(THE DATA)

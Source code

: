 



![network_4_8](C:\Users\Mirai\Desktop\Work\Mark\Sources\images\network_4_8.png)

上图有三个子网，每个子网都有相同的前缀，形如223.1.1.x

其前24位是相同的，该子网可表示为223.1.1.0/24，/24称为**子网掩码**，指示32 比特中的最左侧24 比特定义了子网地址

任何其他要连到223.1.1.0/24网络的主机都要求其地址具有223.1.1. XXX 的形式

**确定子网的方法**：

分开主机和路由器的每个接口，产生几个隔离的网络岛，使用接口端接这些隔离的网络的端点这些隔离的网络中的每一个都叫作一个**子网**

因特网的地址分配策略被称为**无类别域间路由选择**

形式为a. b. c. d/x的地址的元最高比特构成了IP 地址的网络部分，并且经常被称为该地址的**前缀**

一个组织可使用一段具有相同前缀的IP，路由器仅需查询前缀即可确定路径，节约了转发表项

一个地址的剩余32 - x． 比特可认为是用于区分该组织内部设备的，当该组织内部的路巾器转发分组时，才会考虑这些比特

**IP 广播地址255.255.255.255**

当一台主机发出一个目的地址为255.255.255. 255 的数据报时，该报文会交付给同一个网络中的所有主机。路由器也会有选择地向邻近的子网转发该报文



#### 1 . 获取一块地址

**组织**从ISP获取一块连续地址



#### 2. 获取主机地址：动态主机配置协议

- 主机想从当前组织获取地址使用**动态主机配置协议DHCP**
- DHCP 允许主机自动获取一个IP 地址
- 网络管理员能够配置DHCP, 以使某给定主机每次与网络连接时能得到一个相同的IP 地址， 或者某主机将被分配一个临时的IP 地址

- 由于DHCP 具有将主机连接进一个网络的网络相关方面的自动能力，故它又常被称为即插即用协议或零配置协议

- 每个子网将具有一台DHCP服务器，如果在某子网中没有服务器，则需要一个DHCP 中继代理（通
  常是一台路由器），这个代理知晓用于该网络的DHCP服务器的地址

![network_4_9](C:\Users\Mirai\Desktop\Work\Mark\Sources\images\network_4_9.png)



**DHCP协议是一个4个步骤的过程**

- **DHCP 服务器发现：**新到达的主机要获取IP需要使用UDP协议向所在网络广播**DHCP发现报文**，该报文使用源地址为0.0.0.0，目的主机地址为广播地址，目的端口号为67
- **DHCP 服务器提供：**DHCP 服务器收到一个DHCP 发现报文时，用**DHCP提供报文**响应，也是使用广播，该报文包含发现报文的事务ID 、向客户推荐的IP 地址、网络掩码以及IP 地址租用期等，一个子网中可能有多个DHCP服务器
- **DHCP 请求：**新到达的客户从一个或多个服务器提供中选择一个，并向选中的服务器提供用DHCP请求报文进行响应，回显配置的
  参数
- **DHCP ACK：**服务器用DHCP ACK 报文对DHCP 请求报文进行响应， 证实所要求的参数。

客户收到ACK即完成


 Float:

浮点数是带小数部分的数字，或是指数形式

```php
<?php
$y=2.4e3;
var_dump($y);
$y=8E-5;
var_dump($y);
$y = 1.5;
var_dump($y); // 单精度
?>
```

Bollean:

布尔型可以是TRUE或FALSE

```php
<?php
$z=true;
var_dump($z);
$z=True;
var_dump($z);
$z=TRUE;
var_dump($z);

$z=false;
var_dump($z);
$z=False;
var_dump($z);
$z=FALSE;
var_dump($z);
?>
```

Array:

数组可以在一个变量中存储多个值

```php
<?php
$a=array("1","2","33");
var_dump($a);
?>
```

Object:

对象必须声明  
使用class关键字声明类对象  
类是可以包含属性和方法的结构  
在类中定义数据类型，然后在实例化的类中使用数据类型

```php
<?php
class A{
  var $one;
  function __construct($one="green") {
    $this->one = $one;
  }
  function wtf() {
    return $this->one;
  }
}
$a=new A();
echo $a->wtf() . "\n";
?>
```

(End THE DATA)

- PROBLEM TO WORK ON: Set down each entry above again exactly as it reads.

- WRITTEN SOLUTION:
Source code

: 



![network_4_8](C:\Users\Mirai\Desktop\Work\Mark\Sources\images\network_4_8.png)

上图有三个子网，每个子网都有相同的前缀，形如223.1.1.x

其前24位是相同的，该子网可表示为223.1.1.0/24，/24称为**子网掩码**，指示32 比特中的最左侧24 比特定义了子网地址

任何其他要连到223.1.1.0/24网络的主机都要求其地址具有223.1.1. XXX 的形式

**确定子网的方法**：

分开主机和路由器的每个接口，产生几个隔离的网络岛，使用接口端接这些隔离的网络的端点这些隔离的网络中的每一个都叫作一个**子网**

因特网的地址分配策略被称为**无类别域间路由选择**

形式为a. b. c. d/x的地址的元最高比特构成了IP 地址的网络部分，并且经常被称为该地址的**前缀**

一个组织可使用一段具有相同前缀的IP，路由器仅需查询前缀即可确定路径，节约了转发表项

一个地址的剩余32 - x． 比特可认为是用于区分该组织内部设备的，当该组织内部的路巾器转发分组时，才会考虑这些比特

**IP 广播地址255.255.255.255**

当一台主机发出一个目的地址为255.255.255. 255 的数据报时，该报文会交付给同一个网络中的所有主机。路由器也会有选择地向邻近的子网转发该报文



#### 1 . 获取一块地址

**组织**从ISP获取一块连续地址



#### 2. 获取主机地址：动态主机配置协议

- 主机想从当前组织获取地址使用**动态主机配置协议DHCP**
- DHCP 允许主机自动获取一个IP 地址
- 网络管理员能够配置DHCP, 以使某给定主机每次与网络连接时能得到一个相同的IP 地址， 或者某主机将被分配一个临时的IP 地址

- 由于DHCP 具有将主机连接进一个网络的网络相关方面的自动能力，故它又常被称为即插即用协议或零配置协议

- 每个子网将具有一台DHCP服务器，如果在某子网中没有服务器，则需要一个DHCP 中继代理（通
  常是一台路由器），这个代理知晓用于该网络的DHCP服务器的地址

![network_4_9](C:\Users\Mirai\Desktop\Work\Mark\Sources\images\network_4_9.png)



**DHCP协议是一个4个步骤的过程**

- **DHCP 服务器发现：**新到达的主机要获取IP需要使用UDP协议向所在网络广播**DHCP发现报文**，该报文使用源地址为0.0.0.0，目的主机地址为广播地址，目的端口号为67
- **DHCP 服务器提供：**DHCP 服务器收到一个DHCP 发现报文时，用**DHCP提供报文**响应，也是使用广播，该报文包含发现报文的事务ID 、向客户推荐的IP 地址、网络掩码以及IP 地址租用期等，一个子网中可能有多个DHCP服务器
- **DHCP 请求：**新到达的客户从一个或多个服务器提供中选择一个，并向选中的服务器提供用DHCP请求报文进行响应，回显配置的
  参数
- **DHCP ACK：**服务器用DHCP ACK 报文对DHCP 请求报文进行响应， 证实所要求的参数。

客户收到ACK即完成


 Float:

浮点数是带小数部分的数字，或是指数形式

```php
<?php
$y=2.4e3;
var_dump($y);
$y=8E-5;
var_dump($y);
$y = 1.5;
var_dump($y); // 单精度
?>
```

Bollean:

布尔型可以是TRUE或FALSE

```php
<?php
$z=true;
var_dump($z);
$z=True;
var_dump($z);
$z=TRUE;
var_dump($z);

$z=false;
var_dump($z);
$z=False;
var_dump($z);
$z=FALSE;
var_dump($z);
?>
```

Array:

数组可以在一个变量中存储多个值

```php
<?php
$a=array("1","2","33");
var_dump($a);
?>
```

Object:

对象必须声明  
使用class关键字声明类对象  
类是可以包含属性和方法的结构  
在类中定义数据类型，然后在实例化的类中使用数据类型

```php
<?php
class A{
  var $one;
  function __construct($one="green") {
    $this->one = $one;
  }
  function wtf() {
    return $this->one;
  }
}
$a=new A();
echo $a->wtf() . "\n";
?>
```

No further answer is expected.